Your instructions: Your copy should repeat each record exactly and contain none of the pictures.

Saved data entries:
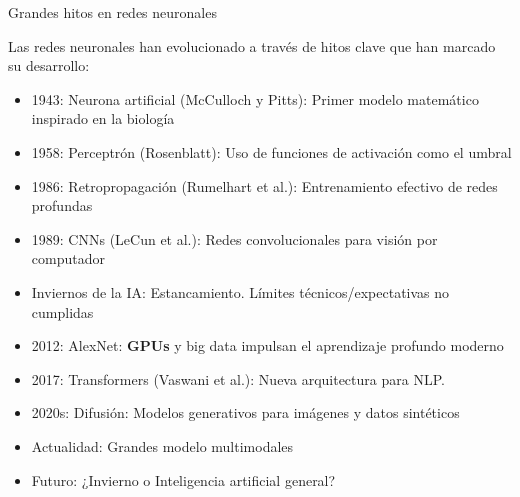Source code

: \begin{frame}{Grandes hitos en redes neuronales}
\footnotesize{
Las redes neuronales han evolucionado a través de hitos clave que han marcado su desarrollo:

\begin{itemize}
    \item \alert{1943: Neurona artificial} (McCulloch y Pitts): Primer modelo matemático inspirado en la biología
    \item \alert{1958: Perceptrón} (Rosenblatt): Uso de funciones de activación como el umbral
    \item \alert{1986: Retropropagación} (Rumelhart et al.): Entrenamiento efectivo de redes profundas
    \item \alert{1989: CNNs} (LeCun et al.): Redes convolucionales para visión por computador
    \item \alert{Inviernos de la IA}: Estancamiento. Límites técnicos/expectativas no cumplidas
    \item \alert{2012: AlexNet}: \textbf{GPUs} y big data impulsan el aprendizaje profundo moderno
    \item \alert{2017: Transformers} (Vaswani et al.): Nueva arquitectura para NLP.
    \item \alert{2020s: Difusión}: Modelos generativos para imágenes y datos sintéticos
    \item \alert{Actualidad}: Grandes modelo multimodales
    \item \alert{Futuro}: ¿Invierno o Inteligencia artificial general?
\end{itemize}
}
\end{frame}

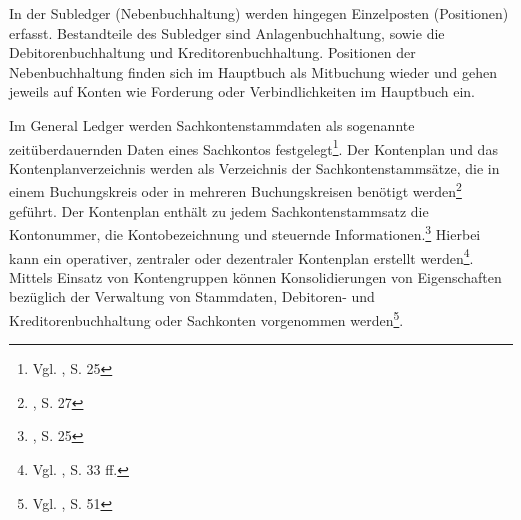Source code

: In der Subledger (Nebenbuchhaltung) werden hingegen Einzelposten (Positionen) erfasst. Bestandteile des Subledger sind Anlagenbuchhaltung, sowie die Debitorenbuchhaltung und Kreditorenbuchhaltung. Positionen der Nebenbuchhaltung finden sich im Hauptbuch als Mitbuchung wieder und gehen jeweils auf Konten wie Forderung oder Verbindlichkeiten im Hauptbuch ein.

Im General Ledger werden Sachkontenstammdaten als sogenannte zeitüberdauernden Daten eines Sachkontos festgelegt\footnote{Vgl. \cite{SAPGL2001}, S. 25}. Der Kontenplan und das Kontenplanverzeichnis werden als Verzeichnis der \glqq […]Sachkontenstammsätze, die in einem Buchungskreis oder in mehreren Buchungskreisen benötigt werden\grqq \footnote{\cite{SAPGL2001}, S. 27} geführt. \glqq Der Kontenplan enthält zu jedem Sachkontenstammsatz die Kontonummer, die Kontobezeichnung und steuernde Informationen.\grqq \footnote{\cite{SAPGL2001}, S. 25} Hierbei kann ein operativer, zentraler oder dezentraler Kontenplan erstellt werden\footnote{Vgl. \cite{SAPGL2001}, S. 33 ff.}. Mittels Einsatz von Kontengruppen können Konsolidierungen von Eigenschaften bezüglich der Verwaltung von Stammdaten, Debitoren- und Kreditorenbuchhaltung oder Sachkonten vorgenommen werden\footnote{Vgl. \cite{Schuler2006}, S. 51}.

Task solution:
Source code

: \begin{frame}{Grandes hitos en redes neuronales}
\footnotesize{
Las redes neuronales han evolucionado a través de hitos clave que han marcado su desarrollo:

\begin{itemize}
    \item \alert{1943: Neurona artificial} (McCulloch y Pitts): Primer modelo matemático inspirado en la biología
    \item \alert{1958: Perceptrón} (Rosenblatt): Uso de funciones de activación como el umbral
    \item \alert{1986: Retropropagación} (Rumelhart et al.): Entrenamiento efectivo de redes profundas
    \item \alert{1989: CNNs} (LeCun et al.): Redes convolucionales para visión por computador
    \item \alert{Inviernos de la IA}: Estancamiento. Límites técnicos/expectativas no cumplidas
    \item \alert{2012: AlexNet}: \textbf{GPUs} y big data impulsan el aprendizaje profundo moderno
    \item \alert{2017: Transformers} (Vaswani et al.): Nueva arquitectura para NLP.
    \item \alert{2020s: Difusión}: Modelos generativos para imágenes y datos sintéticos
    \item \alert{Actualidad}: Grandes modelo multimodales
    \item \alert{Futuro}: ¿Invierno o Inteligencia artificial general?
\end{itemize}
}
\end{frame}

Source code

: In der Subledger (Nebenbuchhaltung) werden hingegen Einzelposten (Positionen) erfasst. Bestandteile des Subledger sind Anlagenbuchhaltung, sowie die Debitorenbuchhaltung und Kreditorenbuchhaltung. Positionen der Nebenbuchhaltung finden sich im Hauptbuch als Mitbuchung wieder und gehen jeweils auf Konten wie Forderung oder Verbindlichkeiten im Hauptbuch ein.

Im General Ledger werden Sachkontenstammdaten als sogenannte zeitüberdauernden Daten eines Sachkontos festgelegt\footnote{Vgl. \cite{SAPGL2001}, S. 25}. Der Kontenplan und das Kontenplanverzeichnis werden als Verzeichnis der \glqq […]Sachkontenstammsätze, die in einem Buchungskreis oder in mehreren Buchungskreisen benötigt werden\grqq \footnote{\cite{SAPGL2001}, S. 27} geführt. \glqq Der Kontenplan enthält zu jedem Sachkontenstammsatz die Kontonummer, die Kontobezeichnung und steuernde Informationen.\grqq \footnote{\cite{SAPGL2001}, S. 25} Hierbei kann ein operativer, zentraler oder dezentraler Kontenplan erstellt werden\footnote{Vgl. \cite{SAPGL2001}, S. 33 ff.}. Mittels Einsatz von Kontengruppen können Konsolidierungen von Eigenschaften bezüglich der Verwaltung von Stammdaten, Debitoren- und Kreditorenbuchhaltung oder Sachkonten vorgenommen werden\footnote{Vgl. \cite{Schuler2006}, S. 51}.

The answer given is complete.